EXERCISE REQUIREMENTS: An exact restatement of all the data is required, with the pictures left out.

EXERCISE MATERIALS:
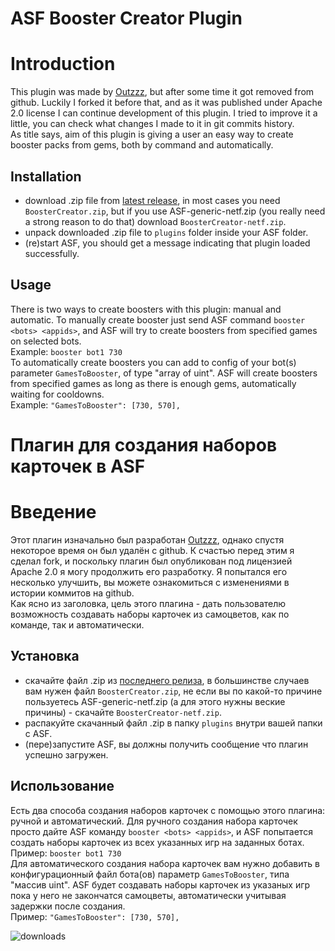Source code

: # ASF Booster Creator Plugin

# Introduction
This plugin was made by [Outzzz](https://github.com/Outzzz), but after some time it got removed from github. Luckily I forked it before that, and as it was published under Apache 2.0 license I can continue development of this plugin. I tried to improve it a little, you can check what changes I made to it in git commits history.<br/>
As title says, aim of this plugin is giving a user an easy way to create booster packs from gems, both by command and automatically.

## Installation
- download .zip file from [latest release](https://github.com/Ryzhehvost/BoosterCreator/releases/latest), in most cases you need `BoosterCreator.zip`, but if you use ASF-generic-netf.zip (you really need a strong reason to do that) download `BoosterCreator-netf.zip`.
- unpack downloaded .zip file to `plugins` folder inside your ASF folder.
- (re)start ASF, you should get a message indicating that plugin loaded successfully. 

## Usage
There is two ways to create boosters with this plugin: manual and automatic.
To manually create booster just send ASF command `booster <bots> <appids>`, and ASF will try to create boosters from specified games on selected bots.<br/>
Example: `booster bot1 730`<br/>
To automatically create boosters you can add to config of your bot(s) parameter `GamesToBooster`, of type "array of uint". ASF will create boosters from specified games as long as there is enough gems, automatically waiting for cooldowns.<br/>
Example: `"GamesToBooster": [730, 570],`<br/>

# Плагин для создания наборов карточек в ASF

# Введение
Этот плагин изначально был разработан [Outzzz](https://github.com/Outzzz), однако спустя некоторое время он был удалён с github. 
К счастью перед этим я сделал fork, и поскольку плагин был опубликован под лицензией Apache 2.0 я могу продолжить его разработку. 
Я попытался его несколько улучшить, вы можете ознакомиться с изменениями в истории коммитов на github.<br/>
Как ясно из заголовка, цель этого плагина - дать пользователю возможность создавать наборы карточек из самоцветов, как по команде, так и автоматически.

## Установка
- скачайте файл .zip из [последнего релиза](https://github.com/Ryzhehvost/BoosterCreator/releases/latest), в большинстве случаев вам нужен файл `BoosterCreator.zip`, не если вы по какой-то причине пользуетесь ASF-generic-netf.zip (а для этого нужны веские причины) - скачайте `BoosterCreator-netf.zip`.
- распакуйте скачанный файл .zip в папку `plugins` внутри вашей папки с ASF.
- (пере)запустите ASF, вы должны получить сообщение что плагин успешно загружен. 

## Использование
Есть два способа создания наборов карточек с помощью этого плагина: ручной и автоматический.
Для ручного создания набора карточек просто дайте ASF команду `booster <bots> <appids>`, и ASF попытается создать наборы карточек из всех указанных игр на заданных ботах.<br/>
Пример: `booster bot1 730`<br/>
Для автоматического создания набора карточек вам нужно добавить в конфигурационный файл бота(ов) параметр `GamesToBooster`, типа "массив uint". ASF будет создавать наборы карточек из указаных игр пока у него не закончатся самоцветы, автоматически учитывая задержки после создания.<br/>
Пример: `"GamesToBooster": [730, 570],`<br/>

![downloads](https://img.shields.io/github/downloads/Ryzhehvost/BoosterCreator/total.svg?style=social)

RESPONSE TO THIS EXERCISE:
Source code

: # ASF Booster Creator Plugin

# Introduction
This plugin was made by [Outzzz](https://github.com/Outzzz), but after some time it got removed from github. Luckily I forked it before that, and as it was published under Apache 2.0 license I can continue development of this plugin. I tried to improve it a little, you can check what changes I made to it in git commits history.<br/>
As title says, aim of this plugin is giving a user an easy way to create booster packs from gems, both by command and automatically.

## Installation
- download .zip file from [latest release](https://github.com/Ryzhehvost/BoosterCreator/releases/latest), in most cases you need `BoosterCreator.zip`, but if you use ASF-generic-netf.zip (you really need a strong reason to do that) download `BoosterCreator-netf.zip`.
- unpack downloaded .zip file to `plugins` folder inside your ASF folder.
- (re)start ASF, you should get a message indicating that plugin loaded successfully. 

## Usage
There is two ways to create boosters with this plugin: manual and automatic.
To manually create booster just send ASF command `booster <bots> <appids>`, and ASF will try to create boosters from specified games on selected bots.<br/>
Example: `booster bot1 730`<br/>
To automatically create boosters you can add to config of your bot(s) parameter `GamesToBooster`, of type "array of uint". ASF will create boosters from specified games as long as there is enough gems, automatically waiting for cooldowns.<br/>
Example: `"GamesToBooster": [730, 570],`<br/>

# Плагин для создания наборов карточек в ASF

# Введение
Этот плагин изначально был разработан [Outzzz](https://github.com/Outzzz), однако спустя некоторое время он был удалён с github. 
К счастью перед этим я сделал fork, и поскольку плагин был опубликован под лицензией Apache 2.0 я могу продолжить его разработку. 
Я попытался его несколько улучшить, вы можете ознакомиться с изменениями в истории коммитов на github.<br/>
Как ясно из заголовка, цель этого плагина - дать пользователю возможность создавать наборы карточек из самоцветов, как по команде, так и автоматически.

## Установка
- скачайте файл .zip из [последнего релиза](https://github.com/Ryzhehvost/BoosterCreator/releases/latest), в большинстве случаев вам нужен файл `BoosterCreator.zip`, не если вы по какой-то причине пользуетесь ASF-generic-netf.zip (а для этого нужны веские причины) - скачайте `BoosterCreator-netf.zip`.
- распакуйте скачанный файл .zip в папку `plugins` внутри вашей папки с ASF.
- (пере)запустите ASF, вы должны получить сообщение что плагин успешно загружен. 

## Использование
Есть два способа создания наборов карточек с помощью этого плагина: ручной и автоматический.
Для ручного создания набора карточек просто дайте ASF команду `booster <bots> <appids>`, и ASF попытается создать наборы карточек из всех указанных игр на заданных ботах.<br/>
Пример: `booster bot1 730`<br/>
Для автоматического создания набора карточек вам нужно добавить в конфигурационный файл бота(ов) параметр `GamesToBooster`, типа "массив uint". ASF будет создавать наборы карточек из указаных игр пока у него не закончатся самоцветы, автоматически учитывая задержки после создания.<br/>
Пример: `"GamesToBooster": [730, 570],`<br/>

![downloads](https://img.shields.io/github/downloads/Ryzhehvost/BoosterCreator/total.svg?style=social)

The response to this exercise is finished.